Later, Ploobis and Scred find the Mighty Favog. His advice to them: “Forget it, pack it in, quit.” He tells them they’re just puppets, so they should just let themselves get put in a trunk. So they do. The other Gortch characters are already in the trunk as Ploobis and Scred get inside and close the lid.
Wow, this one is sad. Not only have the Muppets denied their existence as real live creatures, they’ve resigned themselves to rotting away in a trunk! This is even more surprising when you learn from Muppet Wiki that this sketch was written by Jim Henson. I guess he was really ready to close this chapter and move on.

Episode #19 – Madeline Kahn, musical guest Carly Simon
The Show: Chevy Chase doesn’t make a mockery of Republican president Gerald Ford in the cold open. He makes a mockery of Republican presidential candidate Ronald Reagan. And to think, people complain about the show doing political stuff today.
When Carly Simon performs, Kahn informs us that it’s prerecorded. These days, the musical guests are often accused of lip-syncing their songs, but we never get an on-air announcement to that effect. This was a different time.
Halfway through the show, Madeline Kahn sings “I Feel Pretty” as the Bride of Frankenstein, accompanied by the house band, which totally feels like a Muppet Show number, but feels nothing like a modern SNL segment.
Kahn doesn’t interact with the Muppets here, sadly, but she would go on to be a fantastic guest star on The Muppet Show and cameo star in The Muppet Movie anyway.
Meanwhile, on Gortch…: They’re back! Chevy Chase is backstage when Scred pops out of the trunk and asks him if Chase could pull some strings with Lorne Michaels to get the Muppets back on the show. Chevy says no, there’s no chance now the show is a hit.
And there you have it. They’re declaring right here on the air: The show you’re watching, Saturday Night, is officially a big hit, and they no longer need help from the likes of the Muppets to get viewers to tune in. It’s a good thing Jim Henson got the deal for The Muppet Show when he did, because it would have been a sadder story if the Muppets flopped on SNL and didn’t have the biggest hit TV show in the world right around the corner.
A few weeks earlier, Lorne Michaels had made an on-air offer for the Beatles to reunite live on the show for the princely sum of $3,000. Scred tries to negotiate: If he gets the Beatles on the show, will Chase get the Muppets back on the show? The biggest laugh in this sketch happens when The Mighty Favog claims he knows the Beatles, then says “I AM the Walrus!” In general, the audience enjoys this one.
Chevy Chase seems happy enough to be doing this scene with the Muppets, and when Danny Horn transcribed these sketches in the early days of Tough Pigs, he learned that Chase wrote this sketch.
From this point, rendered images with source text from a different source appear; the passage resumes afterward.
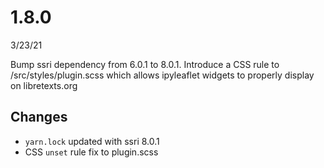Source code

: # 1.8.0
3/23/21

Bump ssri dependency from 6.0.1 to 8.0.1. Introduce a CSS rule to /src/styles/plugin.scss which allows ipyleaflet widgets to properly display on libretexts.org
## Changes
- `yarn.lock` updated with ssri 8.0.1
- CSS `unset` rule fix to plugin.scss

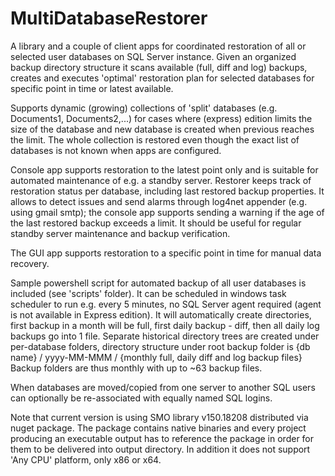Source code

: # MultiDatabaseRestorer
A library and a couple of client apps for coordinated restoration of all or selected user databases on SQL Server instance.
Given an organized backup directory structure it scans available (full, diff and log) backups, creates and executes 'optimal' restoration plan for selected databases for specific point in time or latest available.

Supports dynamic (growing) collections of 'split' databases (e.g. Documents1, Documents2,...) for cases where (express) edition limits the size of the database and new database is created when previous reaches the limit.
The whole collection is restored even though the exact list of databases is not known when apps are configured.

Console app supports restoration to the latest point only and is suitable for automated maintenance of e.g. a standby server.
Restorer keeps track of restoration status per database, including last restored backup properties. It allows to detect issues and send alarms through log4net appender (e.g. using gmail smtp); the console app supports sending a warning if the age of the last restored backup exceeds a limit. It should be useful for regular standby server maintenance and backup verification.

The GUI app supports restoration to a specific point in time for manual data recovery.

Sample powershell script for automated backup of all user databases is included (see 'scripts' folder).
It can be scheduled in windows task scheduler to run e.g. every 5 minutes, no SQL Server agent required (agent is not available in Express edition).
It will automatically create directories, first backup in a month will be full, first daily backup - diff, then all daily log backups go into 1 file.
Separate historical directory trees are created under per-database folders, directory structure under root backup folder is
{db name} / yyyy-MM-MMM / {monthly full, daily diff and log backup files}
Backup folders are thus monthly with up to ~63 backup files.

When databases are moved/copied from one server to another SQL users can optionally be re-associated with equally named SQL logins.

Note that current version is using SMO library v150.18208 distributed via nuget package. The package contains native binaries and every project producing an executable output has to reference the package in order for them to be delivered into output directory. In addition it does not support 'Any CPU' platform, only x86 or x64.
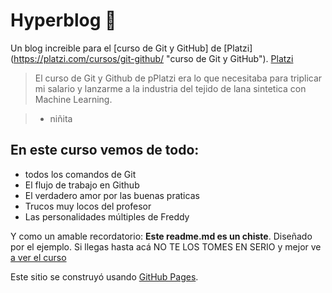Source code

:# Hyperblog 💚
Un blog increible para el [curso de Git y GitHub] de [Platzi]
(https://platzi.com/cursos/git-github/ "curso de Git y GitHub"). [Platzi](http://platzi.com/ "Platzi")

> El curso de Git y Github de pPlatzi era lo que necesitaba para triplicar mi salario y lanzarme a la industria del tejido de lana sintetica con Machine Learning.

> - niñita

## En este curso vemos de todo: 
* todos los comandos de Git
* El flujo de trabajo en Github
* El verdadero amor por las buenas praticas
* Trucos muy locos del profesor
* Las personalidades múltiples de Freddy

Y como un amable recordatorio: **Este readme.md es un chiste**. Diseñado por el ejemplo. Si llegas hasta acá NO TE LOS TOMES EN SERIO y mejor ve [a ver el curso](https://platzi.com/cursos/git-github/ "a ver el curso")

Este sitio se construyó usando [GitHub Pages](https://pages.github.com/).

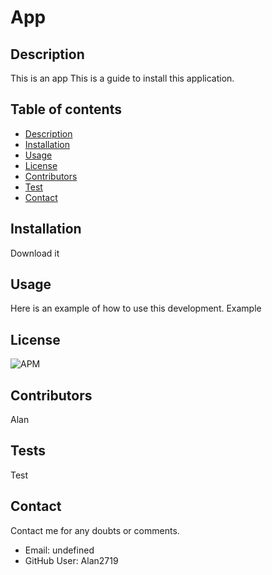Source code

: # App
  ## Description
   This is an app
   This is a guide to install this application.
   ## Table of contents
   - [Description](#Description)
   - [Installation](#Installation)
   - [Usage](#Usage)
   - [License](#License)
   - [Contributors](#Contributors)
   - [Test](#Test)
   - [Contact](#Contact)
   ## Installation
   Download it
   ## Usage
   Here is an example of how to use this development.
   Example
   ## License
   ![APM](https://img.shields.io/apm/l/$MIT)
   ## Contributors
   Alan
   ## Tests
  Test
   ## Contact
  Contact me for any doubts or comments.
  * Email: undefined
  * GitHub User: Alan2719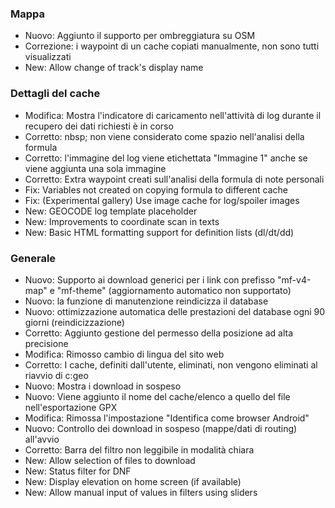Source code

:
### Mappa
- Nuovo: Aggiunto il supporto per ombreggiatura su OSM
- Correzione: i waypoint di un cache copiati manualmente, non sono tutti visualizzati
- New: Allow change of track's display name

### Dettagli del cache
- Modifica: Mostra l'indicatore di caricamento nell'attività di log durante il recupero dei dati richiesti è in corso
- Corretto: nbsp; non viene considerato come spazio nell'analisi della formula
- Corretto: l'immagine del log viene etichettata "Immagine 1" anche se viene aggiunta una sola immagine
- Corretto: Extra waypoint creati sull'analisi della formula di note personali
- Fix: Variables not created on copying formula to different cache
- Fix: (Experimental gallery) Use image cache for log/spoiler images
- New: GEOCODE log template placeholder
- New: Improvements to coordinate scan in texts
- New: Basic HTML formatting support for definition lists (dl/dt/dd)

### Generale
- Nuovo: Supporto ai download generici per i link con prefisso "mf-v4-map" e "mf-theme" (aggiornamento automatico non supportato)
- Nuovo: la funzione di manutenzione reindicizza il database
- Nuovo: ottimizzazione automatica delle prestazioni del database ogni 90 giorni (reindicizzazione)
- Corretto: Aggiunto gestione del permesso della posizione ad alta precisione
- Modifica: Rimosso cambio di lingua del sito web
- Corretto: I cache, definiti dall'utente, eliminati, non vengono eliminati al riavvio di c:geo
- Nuovo: Mostra i download in sospeso
- Nuovo: Viene aggiunto il nome del cache/elenco a quello del file nell'esportazione GPX
- Modifica: Rimossa l'impostazione "Identifica come browser Android"
- Nuovo: Controllo dei download in sospeso (mappe/dati di routing) all'avvio
- Corretto: Barra del filtro non leggibile in modalità chiara
- New: Allow selection of files to download
- New: Status filter for DNF
- New: Display elevation on home screen (if available)
- New: Allow manual input of values in filters using sliders
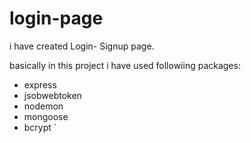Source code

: # login-page

i have created Login- Signup page.

basically in this project i  have used followiing packages: 
 * express
 *  jsobwebtoken
 *  nodemon
 *  mongoose
 *  bcrypt `
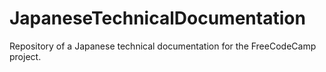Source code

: # JapaneseTechnicalDocumentation
Repository of a Japanese technical documentation for the FreeCodeCamp project. 
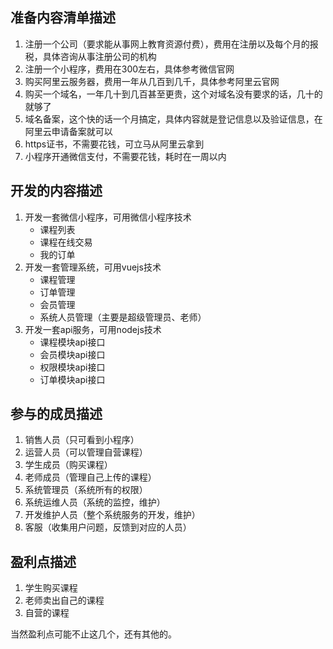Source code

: ## 准备内容清单描述

1. 注册一个公司（要求能从事网上教育资源付费），费用在注册以及每个月的报税，具体咨询从事注册公司的机构
2. 注册一个小程序，费用在300左右，具体参考微信官网
3. 购买阿里云服务器，费用一年从几百到几千，具体参考阿里云官网
4. 购买一个域名，一年几十到几百甚至更贵，这个对域名没有要求的话，几十的就够了
5. 域名备案，这个快的话一个月搞定，具体内容就是登记信息以及验证信息，在阿里云申请备案就可以
6. https证书，不需要花钱，可立马从阿里云拿到
7. 小程序开通微信支付，不需要花钱，耗时在一周以内

## 开发的内容描述

1. 开发一套微信小程序，可用微信小程序技术
    - 课程列表
    - 课程在线交易
    - 我的订单
2. 开发一套管理系统，可用vuejs技术
    - 课程管理
    - 订单管理
    - 会员管理
    - 系统人员管理（主要是超级管理员、老师）
3. 开发一套api服务，可用nodejs技术
    - 课程模块api接口
    - 会员模块api接口
    - 权限模块api接口
    - 订单模块api接口

## 参与的成员描述

1. 销售人员（只可看到小程序）
2. 运营人员（可以管理自营课程）
3. 学生成员（购买课程）
4. 老师成员（管理自己上传的课程）
5. 系统管理员（系统所有的权限）
6. 系统运维人员（系统的监控，维护）
7. 开发维护人员（整个系统服务的开发，维护）
8. 客服（收集用户问题，反馈到对应的人员）

## 盈利点描述

1. 学生购买课程
2. 老师卖出自己的课程
3. 自营的课程

当然盈利点可能不止这几个，还有其他的。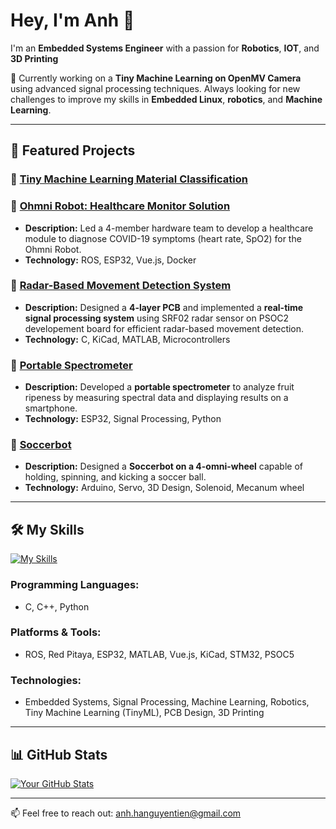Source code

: # Hey, I'm Anh 👋
I'm an **Embedded Systems Engineer** with a passion for **Robotics**, **IOT**, and **3D Printing**

🌱 Currently working on a **Tiny Machine Learning on OpenMV Camera** using advanced signal processing techniques. Always looking for new challenges to improve my skills in **Embedded Linux**, **robotics**, and **Machine Learning**.

---

## 🚀 Featured Projects
### 🌟 [Tiny Machine Learning Material Classification](https://github.com/Gnoth-404/Project_Mango)


### 🌟 [Ohmni Robot: Healthcare Monitor Solution](https://github.com/VGUIngenieurBaeren/OhmniRobot-contest-project)
- **Description:** Led a 4-member hardware team to develop a healthcare module to diagnose COVID-19 symptoms (heart rate, SpO2) for the Ohmni Robot.
- **Technology:** ROS, ESP32, Vue.js, Docker

### 🌟 [Radar-Based Movement Detection System](https://github.com/Gnoth-404/Movement-Detection-using-24Ghz-Radar)
- **Description:** Designed a **4-layer PCB** and implemented a **real-time signal processing system** using SRF02 radar sensor on PSOC2 developement board for efficient radar-based movement detection.
- **Technology:** C, KiCad, MATLAB, Microcontrollers

### 🌟 [Portable Spectrometer](https://github.com/Gnoth-404/Project_Mango)
- **Description:** Developed a **portable spectrometer** to analyze fruit ripeness by measuring spectral data and displaying results on a smartphone.
- **Technology:** ESP32, Signal Processing, Python

### 🌟 [Soccerbot](https://github.com/Gnoth-404/SoccerBot)

- **Description:** Designed a **Soccerbot on a 4-omni-wheel** capable of holding, spinning, and kicking a soccer ball.
- **Technology:** Arduino, Servo, 3D Design, Solenoid, Mecanum wheel

---

## 🛠 My Skills
[![My Skills](https://skillicons.dev/icons?i=c,cpp,python,embedded,ros,linux,docker)](https://skillicons.dev)

### Programming Languages:
- C, C++, Python

### Platforms & Tools:
- ROS, Red Pitaya, ESP32, MATLAB, Vue.js, KiCad, STM32, PSOC5

### Technologies:
- Embedded Systems, Signal Processing, Machine Learning, Robotics, Tiny Machine Learning (TinyML), PCB Design, 3D Printing

---

## 📊 GitHub Stats
[![Your GitHub Stats](https://github-readme-stats.vercel.app/api?username=Gnoth-404)](https://github.com/anuraghazra/github-readme-stats)

---


📫 Feel free to reach out: anh.hanguyentien@gmail.com


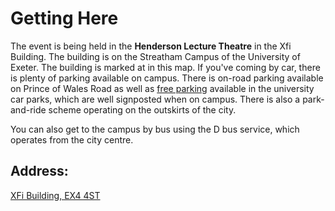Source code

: # Getting Here

The event is being held in the **Henderson Lecture Theatre** in the Xfi Building. The building is on the Streatham Campus of the University of Exeter. The building is marked at in this map.
If you've coming by car, there is plenty of parking available on campus. There is on-road parking available on Prince of Wales Road as well as [free parking](https://www.exeter.ac.uk/visit/directions/carparks/) available in the university car parks, which are well signposted when on campus. There is also a park-and-ride scheme operating on the outskirts of the city. 

You can also get to the campus by bus using the D bus service, which operates from the city centre. 

## Address:
[
XFi Building, 
EX4 4ST
](https://goo.gl/maps/Fxs5RrwR3pz)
I suppose Chase had less reason to be resentful of their screen time than other cast members — in every single episode of this season, Chase is guaranteed the opening pratfall and the Weekend Update spot.
There are five more episodes in the season, but the Muppets don’t appear in any of them, and then the season is over. But THEN…

Season 2, Episode #1 – Lily Tomlin, musical guest James Taylor
The Show: They’ve come a long way, but parts of the show remain charmingly messy, including a long, shaggy cold open in which an arrogant Lily Tomlin arrives late in a limo and travels through 30 Rockefeller Center to the studio while Chevy Chase and Gilda Radner try to hurry her up. There are moments where actors are talking over each other and you can barely tell what’s going on. This doesn’t remind me of The Muppet Show — it reminds me of the early “let’s get it in one take” seasons of Sesame Street!
This episode includes a presidential debate sketch, which is the father of many (too many?) future SNL debate sketches to come. (It’s the one where Chevy Chase’s Gerald Ford says “It was my impression that there would be no math…”)
Meanwhile, on Gortch…: The Gortch Muppets wake up in a storage room. Each Muppet (except the Mighty Favog) pops out of a filing cabinet, which makes me wonder exactly where the puppeteers are positioned. Lily Tomlin finds them and they lament the fact that they won’t be seen on The Muppet Show because it’s a family show.
Lily Tomlin tries to cheer them up by leading them all in a rendition of “I Whistle a Happy Tune,” but the Muppets can’t whistle. The audience cracks up at The Mighty Favog squishing and contorting his face. Eventually they give up, Scred asks Tomlin “Is that it?” and Tomlin blows him off and wanders off the set to go talk to James Taylor.
But that’s not quite it, because at the very end of the episode, Lily Tomlin teaches everyone watching the show how to do “The Antler Dance,” which is a very silly, whimsical dance that involves hopping around with your fingers spread out on your head. As she continues the song, the cast and the audience joins in, and eventually Ploobis and Scred appear in the crowd with antlers on, dancing along.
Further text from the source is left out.